### Exercise objective
Top to bottom, every record is to be copied word for word.

### Source records

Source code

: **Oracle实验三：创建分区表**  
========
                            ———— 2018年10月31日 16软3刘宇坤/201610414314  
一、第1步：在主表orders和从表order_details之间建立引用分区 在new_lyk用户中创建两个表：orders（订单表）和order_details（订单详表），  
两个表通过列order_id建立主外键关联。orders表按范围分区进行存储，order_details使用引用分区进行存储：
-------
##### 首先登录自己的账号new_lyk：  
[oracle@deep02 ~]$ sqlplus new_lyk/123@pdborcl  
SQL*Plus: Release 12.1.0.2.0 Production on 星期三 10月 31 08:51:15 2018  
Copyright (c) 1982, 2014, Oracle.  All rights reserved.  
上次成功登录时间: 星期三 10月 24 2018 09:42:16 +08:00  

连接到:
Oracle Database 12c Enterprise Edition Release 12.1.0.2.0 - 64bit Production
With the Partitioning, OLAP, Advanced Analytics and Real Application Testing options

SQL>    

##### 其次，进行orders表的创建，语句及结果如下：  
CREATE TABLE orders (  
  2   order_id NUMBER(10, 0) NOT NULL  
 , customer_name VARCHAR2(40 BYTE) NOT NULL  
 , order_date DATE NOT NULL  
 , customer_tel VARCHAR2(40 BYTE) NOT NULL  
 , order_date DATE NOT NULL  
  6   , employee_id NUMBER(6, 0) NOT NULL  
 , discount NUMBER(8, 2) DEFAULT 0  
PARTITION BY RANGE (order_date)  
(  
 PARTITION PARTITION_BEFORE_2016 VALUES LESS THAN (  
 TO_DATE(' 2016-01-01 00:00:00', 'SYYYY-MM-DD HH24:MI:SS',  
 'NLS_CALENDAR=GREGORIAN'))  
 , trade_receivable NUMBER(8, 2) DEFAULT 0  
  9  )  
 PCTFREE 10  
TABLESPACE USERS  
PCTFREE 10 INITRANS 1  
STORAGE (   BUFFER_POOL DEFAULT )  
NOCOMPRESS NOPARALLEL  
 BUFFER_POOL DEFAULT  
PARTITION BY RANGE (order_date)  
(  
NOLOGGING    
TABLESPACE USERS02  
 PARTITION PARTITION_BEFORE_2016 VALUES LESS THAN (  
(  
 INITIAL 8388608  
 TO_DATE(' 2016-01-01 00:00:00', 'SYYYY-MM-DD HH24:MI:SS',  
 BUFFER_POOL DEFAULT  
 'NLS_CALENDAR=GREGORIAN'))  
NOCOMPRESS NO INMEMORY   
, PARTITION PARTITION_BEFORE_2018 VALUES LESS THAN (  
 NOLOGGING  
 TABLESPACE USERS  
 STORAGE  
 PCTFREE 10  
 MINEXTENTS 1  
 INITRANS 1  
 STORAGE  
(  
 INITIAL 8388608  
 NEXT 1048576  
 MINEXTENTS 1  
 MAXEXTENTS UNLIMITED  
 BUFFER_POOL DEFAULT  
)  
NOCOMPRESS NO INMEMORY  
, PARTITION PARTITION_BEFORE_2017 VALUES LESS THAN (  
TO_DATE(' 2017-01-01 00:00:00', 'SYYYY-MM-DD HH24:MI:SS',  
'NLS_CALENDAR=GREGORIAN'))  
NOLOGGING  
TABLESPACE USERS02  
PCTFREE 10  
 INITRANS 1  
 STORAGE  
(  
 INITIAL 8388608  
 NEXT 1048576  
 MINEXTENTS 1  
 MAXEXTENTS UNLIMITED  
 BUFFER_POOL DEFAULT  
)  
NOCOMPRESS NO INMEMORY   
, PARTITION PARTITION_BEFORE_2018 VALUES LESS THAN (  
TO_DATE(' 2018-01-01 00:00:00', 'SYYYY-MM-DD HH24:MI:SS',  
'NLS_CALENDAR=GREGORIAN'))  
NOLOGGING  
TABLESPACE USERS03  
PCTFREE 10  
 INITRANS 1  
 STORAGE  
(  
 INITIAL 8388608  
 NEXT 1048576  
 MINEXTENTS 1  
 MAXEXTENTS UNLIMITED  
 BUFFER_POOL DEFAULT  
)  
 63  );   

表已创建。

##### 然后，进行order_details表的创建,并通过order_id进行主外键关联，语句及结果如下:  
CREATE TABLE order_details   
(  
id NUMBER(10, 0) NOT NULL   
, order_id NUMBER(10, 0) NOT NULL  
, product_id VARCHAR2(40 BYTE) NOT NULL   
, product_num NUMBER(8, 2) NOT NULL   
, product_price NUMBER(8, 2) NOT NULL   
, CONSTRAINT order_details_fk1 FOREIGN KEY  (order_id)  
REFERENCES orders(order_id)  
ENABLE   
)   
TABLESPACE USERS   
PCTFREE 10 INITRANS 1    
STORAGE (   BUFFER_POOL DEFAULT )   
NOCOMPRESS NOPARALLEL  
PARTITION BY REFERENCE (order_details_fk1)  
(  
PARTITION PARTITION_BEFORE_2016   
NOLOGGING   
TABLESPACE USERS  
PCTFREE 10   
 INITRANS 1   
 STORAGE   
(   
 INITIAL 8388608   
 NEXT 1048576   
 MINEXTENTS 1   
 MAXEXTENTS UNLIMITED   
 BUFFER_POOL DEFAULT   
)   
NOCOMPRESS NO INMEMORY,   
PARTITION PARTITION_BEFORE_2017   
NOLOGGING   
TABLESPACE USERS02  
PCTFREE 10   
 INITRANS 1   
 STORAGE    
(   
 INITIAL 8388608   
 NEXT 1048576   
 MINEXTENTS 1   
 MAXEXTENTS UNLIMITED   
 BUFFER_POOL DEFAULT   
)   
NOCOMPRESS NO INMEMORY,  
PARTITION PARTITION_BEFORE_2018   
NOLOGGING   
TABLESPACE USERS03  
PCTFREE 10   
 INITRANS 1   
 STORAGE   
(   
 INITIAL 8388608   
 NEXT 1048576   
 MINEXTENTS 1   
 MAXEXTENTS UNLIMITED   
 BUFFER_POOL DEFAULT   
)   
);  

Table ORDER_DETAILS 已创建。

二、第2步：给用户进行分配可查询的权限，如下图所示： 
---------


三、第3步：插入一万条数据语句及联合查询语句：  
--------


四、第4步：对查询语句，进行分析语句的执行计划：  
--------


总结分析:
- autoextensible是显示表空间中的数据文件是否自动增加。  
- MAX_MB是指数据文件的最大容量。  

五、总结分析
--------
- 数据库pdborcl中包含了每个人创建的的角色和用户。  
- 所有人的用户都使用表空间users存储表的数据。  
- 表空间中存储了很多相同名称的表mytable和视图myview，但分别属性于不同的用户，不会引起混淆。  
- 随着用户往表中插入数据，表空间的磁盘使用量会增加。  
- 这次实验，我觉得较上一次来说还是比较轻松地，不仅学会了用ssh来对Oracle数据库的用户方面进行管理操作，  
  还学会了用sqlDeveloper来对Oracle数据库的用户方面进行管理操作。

######

### Output for this exercise
Source code

: **Oracle实验三：创建分区表**  
========
                            ———— 2018年10月31日 16软3刘宇坤/201610414314  
一、第1步：在主表orders和从表order_details之间建立引用分区 在new_lyk用户中创建两个表：orders（订单表）和order_details（订单详表），  
两个表通过列order_id建立主外键关联。orders表按范围分区进行存储，order_details使用引用分区进行存储：
-------
##### 首先登录自己的账号new_lyk：  
[oracle@deep02 ~]$ sqlplus new_lyk/123@pdborcl  
SQL*Plus: Release 12.1.0.2.0 Production on 星期三 10月 31 08:51:15 2018  
Copyright (c) 1982, 2014, Oracle.  All rights reserved.  
上次成功登录时间: 星期三 10月 24 2018 09:42:16 +08:00  

连接到:
Oracle Database 12c Enterprise Edition Release 12.1.0.2.0 - 64bit Production
With the Partitioning, OLAP, Advanced Analytics and Real Application Testing options

SQL>    

##### 其次，进行orders表的创建，语句及结果如下：  
CREATE TABLE orders (  
  2   order_id NUMBER(10, 0) NOT NULL  
 , customer_name VARCHAR2(40 BYTE) NOT NULL  
 , order_date DATE NOT NULL  
 , customer_tel VARCHAR2(40 BYTE) NOT NULL  
 , order_date DATE NOT NULL  
  6   , employee_id NUMBER(6, 0) NOT NULL  
 , discount NUMBER(8, 2) DEFAULT 0  
PARTITION BY RANGE (order_date)  
(  
 PARTITION PARTITION_BEFORE_2016 VALUES LESS THAN (  
 TO_DATE(' 2016-01-01 00:00:00', 'SYYYY-MM-DD HH24:MI:SS',  
 'NLS_CALENDAR=GREGORIAN'))  
 , trade_receivable NUMBER(8, 2) DEFAULT 0  
  9  )  
 PCTFREE 10  
TABLESPACE USERS  
PCTFREE 10 INITRANS 1  
STORAGE (   BUFFER_POOL DEFAULT )  
NOCOMPRESS NOPARALLEL  
 BUFFER_POOL DEFAULT  
PARTITION BY RANGE (order_date)  
(  
NOLOGGING    
TABLESPACE USERS02  
 PARTITION PARTITION_BEFORE_2016 VALUES LESS THAN (  
(  
 INITIAL 8388608  
 TO_DATE(' 2016-01-01 00:00:00', 'SYYYY-MM-DD HH24:MI:SS',  
 BUFFER_POOL DEFAULT  
 'NLS_CALENDAR=GREGORIAN'))  
NOCOMPRESS NO INMEMORY   
, PARTITION PARTITION_BEFORE_2018 VALUES LESS THAN (  
 NOLOGGING  
 TABLESPACE USERS  
 STORAGE  
 PCTFREE 10  
 MINEXTENTS 1  
 INITRANS 1  
 STORAGE  
(  
 INITIAL 8388608  
 NEXT 1048576  
 MINEXTENTS 1  
 MAXEXTENTS UNLIMITED  
 BUFFER_POOL DEFAULT  
)  
NOCOMPRESS NO INMEMORY  
, PARTITION PARTITION_BEFORE_2017 VALUES LESS THAN (  
TO_DATE(' 2017-01-01 00:00:00', 'SYYYY-MM-DD HH24:MI:SS',  
'NLS_CALENDAR=GREGORIAN'))  
NOLOGGING  
TABLESPACE USERS02  
PCTFREE 10  
 INITRANS 1  
 STORAGE  
(  
 INITIAL 8388608  
 NEXT 1048576  
 MINEXTENTS 1  
 MAXEXTENTS UNLIMITED  
 BUFFER_POOL DEFAULT  
)  
NOCOMPRESS NO INMEMORY   
, PARTITION PARTITION_BEFORE_2018 VALUES LESS THAN (  
TO_DATE(' 2018-01-01 00:00:00', 'SYYYY-MM-DD HH24:MI:SS',  
'NLS_CALENDAR=GREGORIAN'))  
NOLOGGING  
TABLESPACE USERS03  
PCTFREE 10  
 INITRANS 1  
 STORAGE  
(  
 INITIAL 8388608  
 NEXT 1048576  
 MINEXTENTS 1  
 MAXEXTENTS UNLIMITED  
 BUFFER_POOL DEFAULT  
)  
 63  );   

表已创建。

##### 然后，进行order_details表的创建,并通过order_id进行主外键关联，语句及结果如下:  
CREATE TABLE order_details   
(  
id NUMBER(10, 0) NOT NULL   
, order_id NUMBER(10, 0) NOT NULL  
, product_id VARCHAR2(40 BYTE) NOT NULL   
, product_num NUMBER(8, 2) NOT NULL   
, product_price NUMBER(8, 2) NOT NULL   
, CONSTRAINT order_details_fk1 FOREIGN KEY  (order_id)  
REFERENCES orders(order_id)  
ENABLE   
)   
TABLESPACE USERS   
PCTFREE 10 INITRANS 1    
STORAGE (   BUFFER_POOL DEFAULT )   
NOCOMPRESS NOPARALLEL  
PARTITION BY REFERENCE (order_details_fk1)  
(  
PARTITION PARTITION_BEFORE_2016   
NOLOGGING   
TABLESPACE USERS  
PCTFREE 10   
 INITRANS 1   
 STORAGE   
(   
 INITIAL 8388608   
 NEXT 1048576   
 MINEXTENTS 1   
 MAXEXTENTS UNLIMITED   
 BUFFER_POOL DEFAULT   
)   
NOCOMPRESS NO INMEMORY,   
PARTITION PARTITION_BEFORE_2017   
NOLOGGING   
TABLESPACE USERS02  
PCTFREE 10   
 INITRANS 1   
 STORAGE    
(   
 INITIAL 8388608   
 NEXT 1048576   
 MINEXTENTS 1   
 MAXEXTENTS UNLIMITED   
 BUFFER_POOL DEFAULT   
)   
NOCOMPRESS NO INMEMORY,  
PARTITION PARTITION_BEFORE_2018   
NOLOGGING   
TABLESPACE USERS03  
PCTFREE 10   
 INITRANS 1   
 STORAGE   
(   
 INITIAL 8388608   
 NEXT 1048576   
 MINEXTENTS 1   
 MAXEXTENTS UNLIMITED   
 BUFFER_POOL DEFAULT   
)   
);  

Table ORDER_DETAILS 已创建。

二、第2步：给用户进行分配可查询的权限，如下图所示： 
---------


三、第3步：插入一万条数据语句及联合查询语句：  
--------


四、第4步：对查询语句，进行分析语句的执行计划：  
--------


总结分析:
- autoextensible是显示表空间中的数据文件是否自动增加。  
- MAX_MB是指数据文件的最大容量。  

五、总结分析
--------
- 数据库pdborcl中包含了每个人创建的的角色和用户。  
- 所有人的用户都使用表空间users存储表的数据。  
- 表空间中存储了很多相同名称的表mytable和视图myview，但分别属性于不同的用户，不会引起混淆。  
- 随着用户往表中插入数据，表空间的磁盘使用量会增加。  
- 这次实验，我觉得较上一次来说还是比较轻松地，不仅学会了用ssh来对Oracle数据库的用户方面进行管理操作，  
  还学会了用sqlDeveloper来对Oracle数据库的用户方面进行管理操作。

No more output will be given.